### EXCERPTED DATA ###

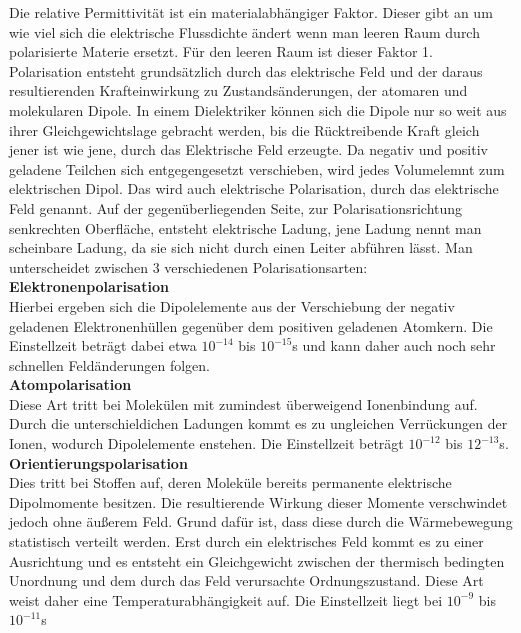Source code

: \documentclass[a4paper,twoside,12pt,DIV=13,BCOR=5mm,numbers=noenddot,cleardoublepage=empty]{scrbook}
\begin{document}
    Die relative Permittivit\"at ist ein materialabh\"angiger Faktor. 
    Dieser gibt an um wie viel sich die elektrische Flussdichte \"andert 
    wenn man leeren Raum durch polarisierte Materie ersetzt. F\"ur den leeren 
    Raum ist dieser Faktor 1.
    \\
    Polarisation entsteht grunds\"atzlich durch das elektrische Feld und 
    der daraus resultierenden Krafteinwirkung zu Zustands\"anderungen, der 
    atomaren und molekularen Dipole. In einem Dielektriker k\"onnen sich die 
    Dipole nur so weit aus ihrer Gleichgewichtslage gebracht werden, bis die 
    R\"ucktreibende Kraft gleich jener ist wie jene, durch das Elektrische 
    Feld erzeugte. Da negativ und positiv geladene Teilchen sich 
    entgegengesetzt verschieben, wird jedes Volumelemnt zum elektrischen Dipol. 
    Das wird auch elektrische Polarisation, durch das elektrische Feld genannt. 
    Auf der gegen\"uberliegenden Seite, zur Polarisationsrichtung senkrechten 
    Oberfl\"ache, entsteht elektrische Ladung, jene Ladung nennt man scheinbare 
    Ladung, da sie sich nicht durch einen Leiter abf\"uhren l\"asst.
    Man unterscheidet zwischen 3 verschiedenen Polarisationsarten:\\
    \textbf{Elektronenpolarisation}\\
    Hierbei ergeben sich die Dipolelemente aus der Verschiebung der 
    negativ geladenen Elektronenh\"ullen gegen\"uber dem positiven geladenen 
    Atomkern. Die Einstellzeit betr\"agt dabei etwa $10^{-14}$ bis $10^{-15}$s 
    und kann daher auch noch sehr schnellen Feld\"anderungen folgen.\\
    \textbf{Atompolarisation}\\
    Diese Art tritt bei Molek\"ulen mit zumindest \"uberweigend 
    Ionenbindung auf. Durch die unterschieldichen Ladungen kommt es zu 
    ungleichen Verr\"uckungen der Ionen, wodurch Dipolelemente enstehen. Die 
    Einstellzeit betr\"agt $10^{-12}$ bis $12^{-13}$s.\\
    \textbf{Orientierungspolarisation}\\
    Dies tritt bei Stoffen auf, deren Molek\"ule bereits permanente elektrische Dipolmomente besitzen. Die resultierende Wirkung dieser Momente verschwindet jedoch ohne \"au\ss{}erem Feld. Grund daf\"ur ist, dass diese durch die W\"armebewegung statistisch verteilt werden.
    Erst durch ein elektrisches Feld kommt es zu einer Ausrichtung und es entsteht ein Gleichgewicht zwischen der thermisch bedingten Unordnung und dem durch das Feld verursachte Ordnungszustand. 
    Diese Art weist daher eine Temperaturabh\"angigkeit auf. Die Einstellzeit 
    liegt bei $10^{-9}$ bis $10^{-11}$s
    \pagebreak
\end{document}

###

■ DIRECTIONS FOR THIS TASK ■
The lines to return are those in the records above that hold the word "textbf".

■ EXERCISE SOLUTION ■
    \textbf{Elektronenpolarisation}\\
    \textbf{Atompolarisation}\\
    \textbf{Orientierungspolarisation}\\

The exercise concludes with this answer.